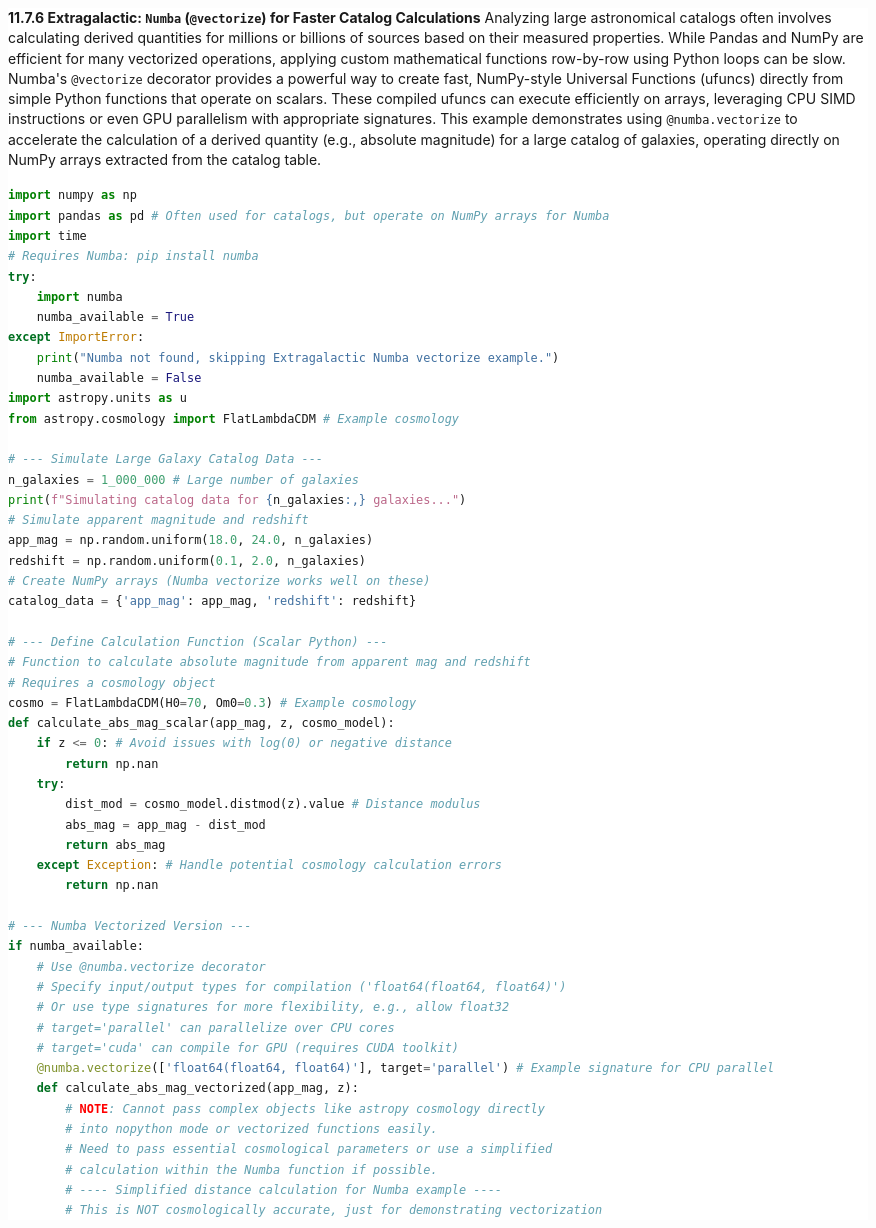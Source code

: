 **11.7.6 Extragalactic: `Numba` (`@vectorize`) for Faster Catalog Calculations**
Analyzing large astronomical catalogs often involves calculating derived quantities for millions or billions of sources based on their measured properties. While Pandas and NumPy are efficient for many vectorized operations, applying custom mathematical functions row-by-row using Python loops can be slow. Numba's `@vectorize` decorator provides a powerful way to create fast, NumPy-style Universal Functions (ufuncs) directly from simple Python functions that operate on scalars. These compiled ufuncs can execute efficiently on arrays, leveraging CPU SIMD instructions or even GPU parallelism with appropriate signatures. This example demonstrates using `@numba.vectorize` to accelerate the calculation of a derived quantity (e.g., absolute magnitude) for a large catalog of galaxies, operating directly on NumPy arrays extracted from the catalog table.

```python
import numpy as np
import pandas as pd # Often used for catalogs, but operate on NumPy arrays for Numba
import time
# Requires Numba: pip install numba
try:
    import numba
    numba_available = True
except ImportError:
    print("Numba not found, skipping Extragalactic Numba vectorize example.")
    numba_available = False
import astropy.units as u
from astropy.cosmology import FlatLambdaCDM # Example cosmology

# --- Simulate Large Galaxy Catalog Data ---
n_galaxies = 1_000_000 # Large number of galaxies
print(f"Simulating catalog data for {n_galaxies:,} galaxies...")
# Simulate apparent magnitude and redshift
app_mag = np.random.uniform(18.0, 24.0, n_galaxies)
redshift = np.random.uniform(0.1, 2.0, n_galaxies)
# Create NumPy arrays (Numba vectorize works well on these)
catalog_data = {'app_mag': app_mag, 'redshift': redshift}

# --- Define Calculation Function (Scalar Python) ---
# Function to calculate absolute magnitude from apparent mag and redshift
# Requires a cosmology object
cosmo = FlatLambdaCDM(H0=70, Om0=0.3) # Example cosmology
def calculate_abs_mag_scalar(app_mag, z, cosmo_model):
    if z <= 0: # Avoid issues with log(0) or negative distance
        return np.nan
    try:
        dist_mod = cosmo_model.distmod(z).value # Distance modulus
        abs_mag = app_mag - dist_mod
        return abs_mag
    except Exception: # Handle potential cosmology calculation errors
        return np.nan

# --- Numba Vectorized Version ---
if numba_available:
    # Use @numba.vectorize decorator
    # Specify input/output types for compilation ('float64(float64, float64)')
    # Or use type signatures for more flexibility, e.g., allow float32
    # target='parallel' can parallelize over CPU cores
    # target='cuda' can compile for GPU (requires CUDA toolkit)
    @numba.vectorize(['float64(float64, float64)'], target='parallel') # Example signature for CPU parallel
    def calculate_abs_mag_vectorized(app_mag, z):
        # NOTE: Cannot pass complex objects like astropy cosmology directly
        # into nopython mode or vectorized functions easily.
        # Need to pass essential cosmological parameters or use a simplified
        # calculation within the Numba function if possible.
        # ---- Simplified distance calculation for Numba example ----
        # This is NOT cosmologically accurate, just for demonstrating vectorization
```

----

Copy out every line of the material above precisely, omitting the pictures.

Source code

: **11.7.6 Extragalactic: `Numba` (`@vectorize`) for Faster Catalog Calculations**
Analyzing large astronomical catalogs often involves calculating derived quantities for millions or billions of sources based on their measured properties. While Pandas and NumPy are efficient for many vectorized operations, applying custom mathematical functions row-by-row using Python loops can be slow. Numba's `@vectorize` decorator provides a powerful way to create fast, NumPy-style Universal Functions (ufuncs) directly from simple Python functions that operate on scalars. These compiled ufuncs can execute efficiently on arrays, leveraging CPU SIMD instructions or even GPU parallelism with appropriate signatures. This example demonstrates using `@numba.vectorize` to accelerate the calculation of a derived quantity (e.g., absolute magnitude) for a large catalog of galaxies, operating directly on NumPy arrays extracted from the catalog table.

```python
import numpy as np
import pandas as pd # Often used for catalogs, but operate on NumPy arrays for Numba
import time
# Requires Numba: pip install numba
try:
    import numba
    numba_available = True
except ImportError:
    print("Numba not found, skipping Extragalactic Numba vectorize example.")
    numba_available = False
import astropy.units as u
from astropy.cosmology import FlatLambdaCDM # Example cosmology

# --- Simulate Large Galaxy Catalog Data ---
n_galaxies = 1_000_000 # Large number of galaxies
print(f"Simulating catalog data for {n_galaxies:,} galaxies...")
# Simulate apparent magnitude and redshift
app_mag = np.random.uniform(18.0, 24.0, n_galaxies)
redshift = np.random.uniform(0.1, 2.0, n_galaxies)
# Create NumPy arrays (Numba vectorize works well on these)
catalog_data = {'app_mag': app_mag, 'redshift': redshift}

# --- Define Calculation Function (Scalar Python) ---
# Function to calculate absolute magnitude from apparent mag and redshift
# Requires a cosmology object
cosmo = FlatLambdaCDM(H0=70, Om0=0.3) # Example cosmology
def calculate_abs_mag_scalar(app_mag, z, cosmo_model):
    if z <= 0: # Avoid issues with log(0) or negative distance
        return np.nan
    try:
        dist_mod = cosmo_model.distmod(z).value # Distance modulus
        abs_mag = app_mag - dist_mod
        return abs_mag
    except Exception: # Handle potential cosmology calculation errors
        return np.nan

# --- Numba Vectorized Version ---
if numba_available:
    # Use @numba.vectorize decorator
    # Specify input/output types for compilation ('float64(float64, float64)')
    # Or use type signatures for more flexibility, e.g., allow float32
    # target='parallel' can parallelize over CPU cores
    # target='cuda' can compile for GPU (requires CUDA toolkit)
    @numba.vectorize(['float64(float64, float64)'], target='parallel') # Example signature for CPU parallel
    def calculate_abs_mag_vectorized(app_mag, z):
        # NOTE: Cannot pass complex objects like astropy cosmology directly
        # into nopython mode or vectorized functions easily.
        # Need to pass essential cosmological parameters or use a simplified
        # calculation within the Numba function if possible.
        # ---- Simplified distance calculation for Numba example ----
        # This is NOT cosmologically accurate, just for demonstrating vectorization
```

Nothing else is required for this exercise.